Around Town

Die-hard New Hope and Lambertville businesses aim to stay open this weekend

Lambertville Station is known for always being open (Photo: Steve Chernoski(

Lambertville Station is known for always being open (Photo: Steve Chernoski)

Whether a winter storm or a blizzard is on the way, the predicted snowfall due in the New Hope-Lambertville area starting late Friday is sure to impact local businesses. A steady foot of snow accumulation is expected through Saturday, and many stores, galleries and restaurants are faced with seeing their busiest day of the week snowed out.

Already, the annual New Hope-Lambertville Winter Festival Parade has been canceled, as have all New Hope-Solebury School district activities, and more cancellations are on the way.

With concerns over winds and potential power outages, many area business establishments are hoping for “local power” this weekend.

“In the past, in extreme weather, we got a lot more locals on those days,” said Lauren Caponi, manager at Caffe Galleria in Lambertville. “When you’re a food establishment, even if there’s a lot of snow, locals will come to eat if we’re open, especially on Saturday or Sundays. . . retail would be harder,” Caponi noted.

Those retail stores mentioned might not only see a freeze in business on Saturday, but also question whether to open at all. “Depending on how bad the storm is we might open,” said Retail Sales Manager Donna Haviv at Savioni in downtown New Hope. “We’ve been through this before . . . it will never make up for lost revenue, but we hope the following weekend will bring more traffic,” she continued.

Barney Stone, of Barney Stone Glass and Kinetics in northern Lambertville, plans to be in his studio on

Lambertville streets have been salted.

Lambertville streets have already been salted (Photo: Steve Chernoski)

Saturday. “Once I get shoveled out, I’ll be there working on a new glass sculpture,” Stone predicted. “Clearly I’m not going to get anyone Saturday, but my door will be open.

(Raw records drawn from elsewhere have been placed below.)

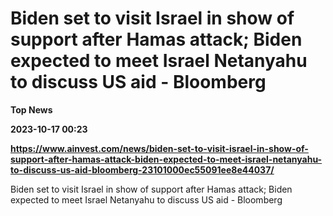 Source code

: # Biden set to visit Israel in show of support after Hamas attack; Biden expected to meet Israel Netanyahu to discuss US aid - Bloomberg
**Top News**

**2023-10-17 00:23**

**https://www.ainvest.com/news/biden-set-to-visit-israel-in-show-of-support-after-hamas-attack-biden-expected-to-meet-israel-netanyahu-to-discuss-us-aid-bloomberg-23101000ec55091ee8e44037/**

Biden set to visit Israel in show of support after Hamas attack; Biden expected to meet Israel Netanyahu to discuss US aid - Bloomberg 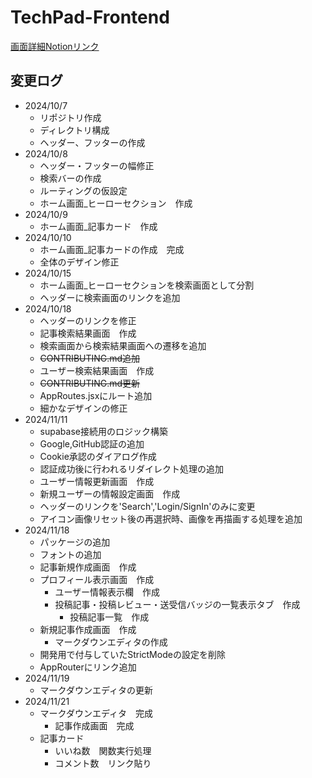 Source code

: # TechPad-Frontend

[画面詳細Notionリンク](<https://gaudy-alloy-272.notion.site/Details-12a6a52be8e280ad9c91dba442e879b2?pvs=4>)

## 変更ログ

- 2024/10/7
  - リポジトリ作成
  - ディレクトリ構成
  - ヘッダー、フッターの作成
- 2024/10/8
  - ヘッダー・フッターの幅修正
  - 検索バーの作成
  - ルーティングの仮設定
  - ホーム画面_ヒーローセクション　作成
- 2024/10/9
  - ホーム画面_記事カード　作成
- 2024/10/10
  - ホーム画面_記事カードの作成　完成
  - 全体のデザイン修正
- 2024/10/15
  - ホーム画面_ヒーローセクションを検索画面として分割
  - ヘッダーに検索画面のリンクを追加
- 2024/10/18
  - ヘッダーのリンクを修正
  - 記事検索結果画面　作成
  - 検索画面から検索結果画面への遷移を追加
  - ~~CONTRIBUTING.md追加~~
  - ユーザー検索結果画面　作成
  - ~~CONTRIBUTING.md更新~~
  - AppRoutes.jsxにルート追加
  - 細かなデザインの修正
- 2024/11/11
  - supabase接続用のロジック構築
  - Google,GitHub認証の追加
  - Cookie承認のダイアログ作成
  - 認証成功後に行われるリダイレクト処理の追加
  - ユーザー情報更新画面　作成
  - 新規ユーザーの情報設定画面　作成
  - ヘッダーのリンクを'Search','Login/SignIn'のみに変更
  - アイコン画像リセット後の再選択時、画像を再描画する処理を追加
- 2024/11/18
  - パッケージの追加
  - フォントの追加
  - 記事新規作成画面　作成
  - プロフィール表示画面　作成
    - ユーザー情報表示欄　作成
    - 投稿記事・投稿レビュー・送受信バッジの一覧表示タブ　作成
      - 投稿記事一覧　作成
  - 新規記事作成画面　作成
    - マークダウンエディタの作成
  - 開発用で付与していたStrictModeの設定を削除
  - AppRouterにリンク追加
- 2024/11/19
  - マークダウンエディタの更新
- 2024/11/21
  - マークダウンエディタ　完成
    - 記事作成画面　完成
  - 記事カード
    - いいね数　関数実行処理
    - コメント数　リンク貼り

It’s my office and studio and it’s only three blocks from my home, so I might not be the typical retail establishment.”

Also in Lambertville, Sara Scully says Acme Screening Room will be be open and offering its own special brand of cinematic entertainment.

New Hope and Lambertville have faced notable floods, snowstorms and hurricanes during the past decade, and some local establishments have become renowned for remaining abuzz while many other places have shut down.

Lambertville Station and Inn is open every day of the year, something owner Dan Whitaker prides himself on. “We’re not usually open, we’re always open,” Whitaker emphasized. “The only time we’ve had to close is when the city told us to close because we didn’t have any electricity, or because there was a worry about floods.” Lambertville Station, which is also a hotel, has an obligation to remain open for its guests, Whitaker explained.

Asked why he focuses on being open all the time, Whitaker maintained that consistency was essential to the success of his business, a sentiment echoed by Wilfer Naranjo, chef and manger at Fran’s Pub in New Hope, which gained notoriety for remaining open, powered by a generator, during the loss of electricity following Hurricane Sandy.

“Consistency is pretty much what it is. We’re always here no matter what,” said Naranjo.

Likewise, John and Peter’s is legendary not only for being America’s oldest continually-owned music venue, but also for rocking on in the face of extreme weather. “We’ll be open,” confirmed musician and bartender extraordinaire Chris Williams.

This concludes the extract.